Illustration: Essential question: “Should the wetland areas in the USA be preserved?”
Possible foundation questions: “What is a wetland?”, “What are the reasons for saving wetlands?”, “Why are wetlands being destroyed?”, “Who is destroying wetlands?”, “How many acres of wetlands exist in the USA?”, “At what rate are wetlands being destroyed?” and “What are the best methods for saving wetlands?”
Stage 4: Students learn to develop and organize search keywords, construct a key word concept map.
Quantitative metrics
The students’ navigational pathways in searching for information and solving problem tasks were described in terms of two metrics: Path compactness and Stratum (Rivlin, Botafogo, Shneiderman, 1994). These are mathematically computed indicators of the linearity and connectedness of network-based structures defining users’ online navigational visitations. A high compactness value (1) indicates a navigational style involving easy movement from each node to other nodes within the network structure due to accessing a large number of cross referencing links. A low compactness (0) means little or no access of cross referencing links. Stratum indicates if there is natural/ linear order in which the nodes are visited. The value is highest (1) when the user navigates in a linear sequential fashion and lowest (0) when navigation is iterative or cyclical.
Study limitations
There are limitations to the study, in terms of small sample size (25 students, working in groups of 5) and lack of a control group for comparison. The study had to be conducted within the limits of pre-determined curriculum, limiting the choice of problems that could be administered to the students.
Research findings
Phase I
Preliminary investigation (before intervention) revealed that a majority of the students acknowledged the internet as a vital information provider but only about half the students made a plan when initiating an internet search and only 12% of them made an effort to formulate the keywords for the subject matter being researched. About 60% of the students were either not aware of differences between the different search engines or felt that there were none in terms of their functional attributes. On the positive side, most students were conscious about the authenticity and accuracy of information available and drawbacks of information overload.

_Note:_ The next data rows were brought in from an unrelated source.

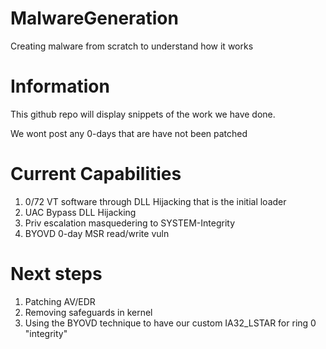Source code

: # MalwareGeneration
Creating malware from scratch to understand how it works


# Information
This github repo will display snippets of the work we have done.

We wont post any 0-days that are have not been patched



# Current Capabilities

1. 0/72 VT software through DLL Hijacking that is the initial loader
2. UAC Bypass DLL Hijacking
3. Priv escalation masquedering to SYSTEM-Integrity
4. BYOVD 0-day MSR read/write vuln

# Next steps

1. Patching AV/EDR
2. Removing safeguards in kernel
3. Using the BYOVD technique to have our custom IA32_LSTAR for ring 0 "integrity"
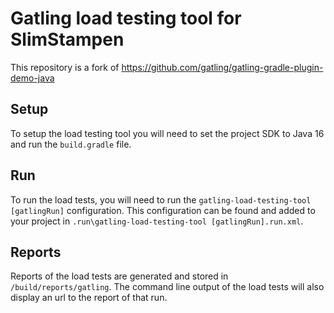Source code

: Gatling load testing tool for SlimStampen
=============================================

This repository is a fork of https://github.com/gatling/gatling-gradle-plugin-demo-java

## Setup
To setup the load testing tool you will need to set the project SDK to Java 16 and run the `build.gradle` file.

## Run
To run the load tests, you will need to run the `gatling-load-testing-tool [gatlingRun]` configuration. This configuration can be found and added to your project in `.run\gatling-load-testing-tool [gatlingRun].run.xml`.

## Reports
Reports of the load tests are generated and stored in `/build/reports/gatling`. The command line output of the load tests will also display an url to the report of that run.
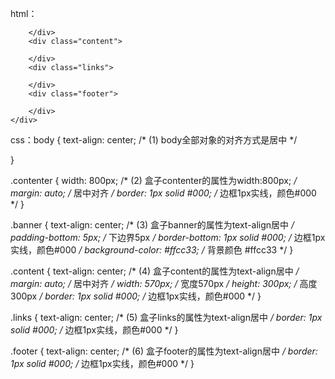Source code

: html：
<!DOCTYPE html>
<html lang="en">

<head>
    <meta charset="UTF-8">
    <title>Experiment 4-1</title>
    <link rel="stylesheet" href="style.css">
</head>

<body>
    <div class="contenter">
        <div class="banner">

        </div>
        <div class="content">

        </div>
        <div class="links">

        </div>
        <div class="footer">

        </div>
    </div>
</body>

</html>

css：body {
    text-align: center;
    /* (1) body全部对象的对齐方式是居中 */

}

.contenter {
    width: 800px;
    /* (2) 盒子contenter的属性为width:800px; */
    margin: auto;
    /* 居中对齐 */
    border: 1px solid #000;
    /* 边框1px实线，颜色#000 */
}

.banner {
    text-align: center;
    /* (3) 盒子banner的属性为text-align居中 */
    padding-bottom: 5px;
    /* 下边界5px */
    border-bottom: 1px solid #000;
    /* 边框1px实线，颜色#000 */
    background-color: #ffcc33;
    /* 背景颜色 #ffcc33 */
}

.content {
    text-align: center;
    /* (4) 盒子content的属性为text-align居中 */
    margin: auto;
    /* 居中对齐 */
    width: 570px;
    /* 宽度570px */
    height: 300px;
    /* 高度300px */
    border: 1px solid #000;
    /* 边框1px实线，颜色#000 */
}

.links {
    text-align: center;
    /* (5) 盒子links的属性为text-align居中 */
    border: 1px solid #000;
    /* 边框1px实线，颜色#000 */
}

.footer {
    text-align: center;
    /* (6) 盒子footer的属性为text-align居中 */
    border: 1px solid #000;
    /* 边框1px实线，颜色#000 */
}
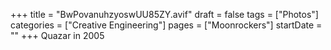 +++
title = "BwPovanuhzyoswUU85ZY.avif"
draft = false
tags = ["Photos"]
categories = ["Creative Engineering"]
pages = ["Moonrockers"]
startDate = ""
+++
Quazar in 2005
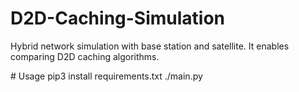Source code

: # D2D-Caching-Simulation
Hybrid network simulation with base station and satellite. It enables comparing D2D caching algorithms.

# Usage 
pip3 install requirements.txt
./main.py
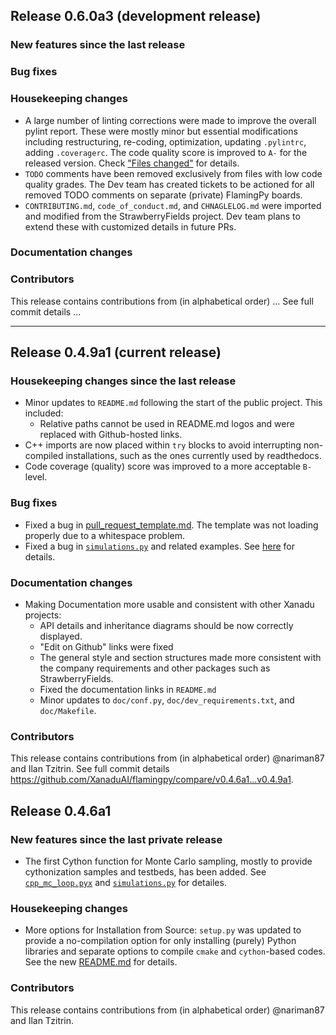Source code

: ## Release 0.6.0a3 (development release)

### New features since the last release

### Bug fixes

### Housekeeping changes

* A large number of linting corrections were made to improve the overall pylint report. These were mostly minor but essential modifications including restructuring, re-coding, optimization, updating `.pylintrc`, adding `.coveragerc`. The code quality score is improved to `A-` for the released version. Check ["Files changed"](https://github.com/XanaduAI/flamingpy/pull/11/files) for details.
* `TODO` comments have been removed exclusively from files with low code quality grades. The Dev team has created tickets to be actioned for all removed TODO comments on separate (private) FlamingPy boards.
* `CONTRIBUTING.md`, `code_of_conduct.md`, and `CHNAGLELOG.md` were imported and modified from the StrawberryFields project. Dev team plans to extend these with customized details in future PRs.

### Documentation changes

### Contributors

This release contains contributions from (in alphabetical order) ... See full commit details ...

---

## Release 0.4.9a1 (current release)

<h3>Housekeeping changes since the last release</h3>

* Minor updates to `README.md` following the start of the public project. This included:
   * Relative paths cannot be used in README.md logos and were replaced with Github-hosted links.
* C++ imports are now placed within `try` blocks to avoid interrupting non-compiled installations, such as the ones currently used by readthedocs.
* Code coverage (quality) score was improved to a more acceptable `B-` level.

<h3>Bug fixes</h3>

* Fixed a bug in [pull_request_template.md](https://github.com/XanaduAI/flamingpy/pull/2/commits/e30f2cb65daffece08b193ffc4b8fe7a8d90b90e). The template was not loading properly due to a whitespace problem.
* Fixed a bug in [`simulations.py`](flamingpy/simulations.py) and related examples. See [here](https://github.com/XanaduAI/flamingpy/commit/771b0e66e5471c3696ac2e779a2df1cc49e5e684) for details.

<h3>Documentation changes</h3>

* Making Documentation more usable and consistent with other Xanadu projects:
   * API details and inheritance diagrams should be now correctly displayed.
   * "Edit on Github" links were fixed
   * The general style and section structures made more consistent with the company requirements and other packages such as StrawberryFields.
   * Fixed the documentation links in `README.md`
   * Minor updates to `doc/conf.py`, `doc/dev_requirements.txt`, and `doc/Makefile`. 

<h3>Contributors</h3>

This release contains contributions from (in alphabetical order) @nariman87 and Ilan Tzitrin. See full commit details https://github.com/XanaduAI/flamingpy/compare/v0.4.6a1...v0.4.9a1.

## Release 0.4.6a1

<h3>New features since the last private release</h3>

* The first Cython function for Monte Carlo sampling, mostly to provide cythonization samples and testbeds, has been added. See [`cpp_mc_loop.pyx`](flamingpy/cpp/cpp_mc_loop.pyx) and [`simulations.py`](flamingpy/benchmarks/simulations.py) for detailes.

<h3>Housekeeping changes</h3>

* More options for Installation from Source: 
`setup.py` was updated to provide a no-compilation option for only installing (purely) Python libraries and separate options to compile `cmake` and `cython`-based codes. See the new [README.md](https://github.com/XanaduAI/ft-stack/blob/mc-cpp/README.md) for details.

<h3>Contributors</h3>

This release contains contributions from (in alphabetical order) @nariman87 and Ilan Tzitrin.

When problems are well structured, information needs are limited and awareness of internet search tools and basic searching techniques are adequate. The navigational pattern in internet information search was found to be sequential and deep after some initial trial and error. However, when they are problems are ill-structured, information needs become complex, cross disciplinary and extensive. In such situations, the students’ navigational patterns in internet information search were complex, more iterative and diffused. Students would also redefine search terms frequently.
Phase II- Post intervention
Students appreciated the interventionist training program and felt that it improved their information seeking abilities, made them more confident about seeking and using the internet information, especially in problem based learning environments. Crafting foundation questions and keyword concept mapping were particularly useful in dealing with ill-structured problems. However, students felt the need to develop proficiency in these tasks and hence more training.

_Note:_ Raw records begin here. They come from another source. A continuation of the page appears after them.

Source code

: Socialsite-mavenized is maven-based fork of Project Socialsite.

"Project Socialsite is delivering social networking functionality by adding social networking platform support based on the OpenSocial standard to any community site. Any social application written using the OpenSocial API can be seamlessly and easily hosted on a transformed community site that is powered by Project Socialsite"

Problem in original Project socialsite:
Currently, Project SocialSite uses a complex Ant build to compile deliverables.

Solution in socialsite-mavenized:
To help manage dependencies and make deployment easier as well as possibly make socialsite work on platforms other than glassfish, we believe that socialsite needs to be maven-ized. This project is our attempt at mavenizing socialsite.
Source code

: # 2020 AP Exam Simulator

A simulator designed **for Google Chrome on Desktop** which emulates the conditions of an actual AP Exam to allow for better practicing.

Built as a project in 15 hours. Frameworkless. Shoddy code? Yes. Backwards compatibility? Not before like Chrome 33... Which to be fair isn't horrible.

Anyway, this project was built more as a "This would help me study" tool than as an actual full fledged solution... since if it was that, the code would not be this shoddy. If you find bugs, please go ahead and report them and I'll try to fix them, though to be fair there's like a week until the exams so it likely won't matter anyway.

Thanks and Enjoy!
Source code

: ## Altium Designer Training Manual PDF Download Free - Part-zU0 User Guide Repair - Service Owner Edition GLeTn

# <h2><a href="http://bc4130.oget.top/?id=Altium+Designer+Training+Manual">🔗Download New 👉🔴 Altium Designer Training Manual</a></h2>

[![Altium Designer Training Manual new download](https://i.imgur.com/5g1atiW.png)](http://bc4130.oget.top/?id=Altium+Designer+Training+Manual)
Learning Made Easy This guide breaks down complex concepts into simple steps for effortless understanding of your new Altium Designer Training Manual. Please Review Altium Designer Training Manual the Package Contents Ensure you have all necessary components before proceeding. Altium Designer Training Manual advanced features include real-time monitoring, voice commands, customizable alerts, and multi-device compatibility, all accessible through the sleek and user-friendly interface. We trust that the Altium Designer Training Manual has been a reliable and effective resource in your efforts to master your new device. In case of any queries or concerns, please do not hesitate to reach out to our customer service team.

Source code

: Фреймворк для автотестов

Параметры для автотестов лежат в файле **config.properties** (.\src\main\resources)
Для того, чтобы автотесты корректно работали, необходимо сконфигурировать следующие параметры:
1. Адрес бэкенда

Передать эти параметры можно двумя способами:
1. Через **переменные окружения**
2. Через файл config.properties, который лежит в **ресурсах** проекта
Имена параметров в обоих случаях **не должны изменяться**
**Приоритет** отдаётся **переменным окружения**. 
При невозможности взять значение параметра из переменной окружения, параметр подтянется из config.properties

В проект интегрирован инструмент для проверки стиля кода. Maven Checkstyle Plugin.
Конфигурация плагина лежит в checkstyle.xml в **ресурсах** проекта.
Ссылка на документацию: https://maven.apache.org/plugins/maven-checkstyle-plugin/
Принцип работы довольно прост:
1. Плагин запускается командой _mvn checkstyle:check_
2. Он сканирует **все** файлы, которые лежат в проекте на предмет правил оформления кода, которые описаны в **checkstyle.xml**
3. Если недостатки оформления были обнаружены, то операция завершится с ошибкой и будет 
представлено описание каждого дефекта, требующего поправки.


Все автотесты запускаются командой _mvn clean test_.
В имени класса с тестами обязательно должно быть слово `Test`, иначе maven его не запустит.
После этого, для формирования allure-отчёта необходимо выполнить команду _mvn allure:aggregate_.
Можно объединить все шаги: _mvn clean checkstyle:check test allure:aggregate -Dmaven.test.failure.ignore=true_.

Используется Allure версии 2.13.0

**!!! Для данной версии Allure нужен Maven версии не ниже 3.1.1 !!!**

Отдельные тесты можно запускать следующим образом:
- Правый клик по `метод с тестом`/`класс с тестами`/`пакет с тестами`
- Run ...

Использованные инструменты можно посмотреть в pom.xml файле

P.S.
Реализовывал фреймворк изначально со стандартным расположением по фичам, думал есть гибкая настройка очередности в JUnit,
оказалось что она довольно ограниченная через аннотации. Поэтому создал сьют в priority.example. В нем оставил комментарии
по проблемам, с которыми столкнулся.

The results of the quantitative components of the study also demonstrate that different problem types demand different search capabilities and strategies. There was a significant improvement in efficiency, relevance and depth of the information obtained using the strategies outlined in the framework.
Recommendations
The research findings indicate that internet information search skills need to be systematically and formally taught to enable students to become better problem solvers. I agree with Muthukumar that the suggested framework can be incorporated into ICT training planned for students. While the model has been tested in a polytechnic, problem based learning environment, its application in other environments such as schools and colleges needs further research.
Information literacy also plays a crucial role here as once the search results are obtained, students must be able to evaluate them for relevance, authority, accuracy, currency and objectivity.
References
21st Century Literacies. (2002). Retrieved 25 Oct, 2008, from http://www.kn.pacbell.com/wired/21stcent/information.html
Muthukumar, L. (2008). Information seeking strategies in engaging in problem solving. Unpublished doctoral thesis, Macquarie University, Australia.
Rivlin, E., Botafogo, R., & Shneiderman, B. (1994). Navigating in hyperspace: Designing a structure-based toolbox. Communications of the ACM, 37(2), 87-96.
Barriers to ICT: Teacher Attitude, Beliefs and Motivation
When barriers to ICT integration in schools are discussed, issues such as access, availability of content, relevance for a subject and computer skills are usually top-of-mind. In this paper, I would like to divert your attention to some intangible factors such as teacher attitude, beliefs and motivation that need to be addressed even before other factors are considered.
In support of my argument, here are some comments made by researchers:
“…ICT integration in education is (therefore) unlikely to succeed unless we understand teachers’ personal educational beliefs and their relationship with teaching practices” (Niederhauser & Stoddart, 2001) cited in Tondeur et al. (2008)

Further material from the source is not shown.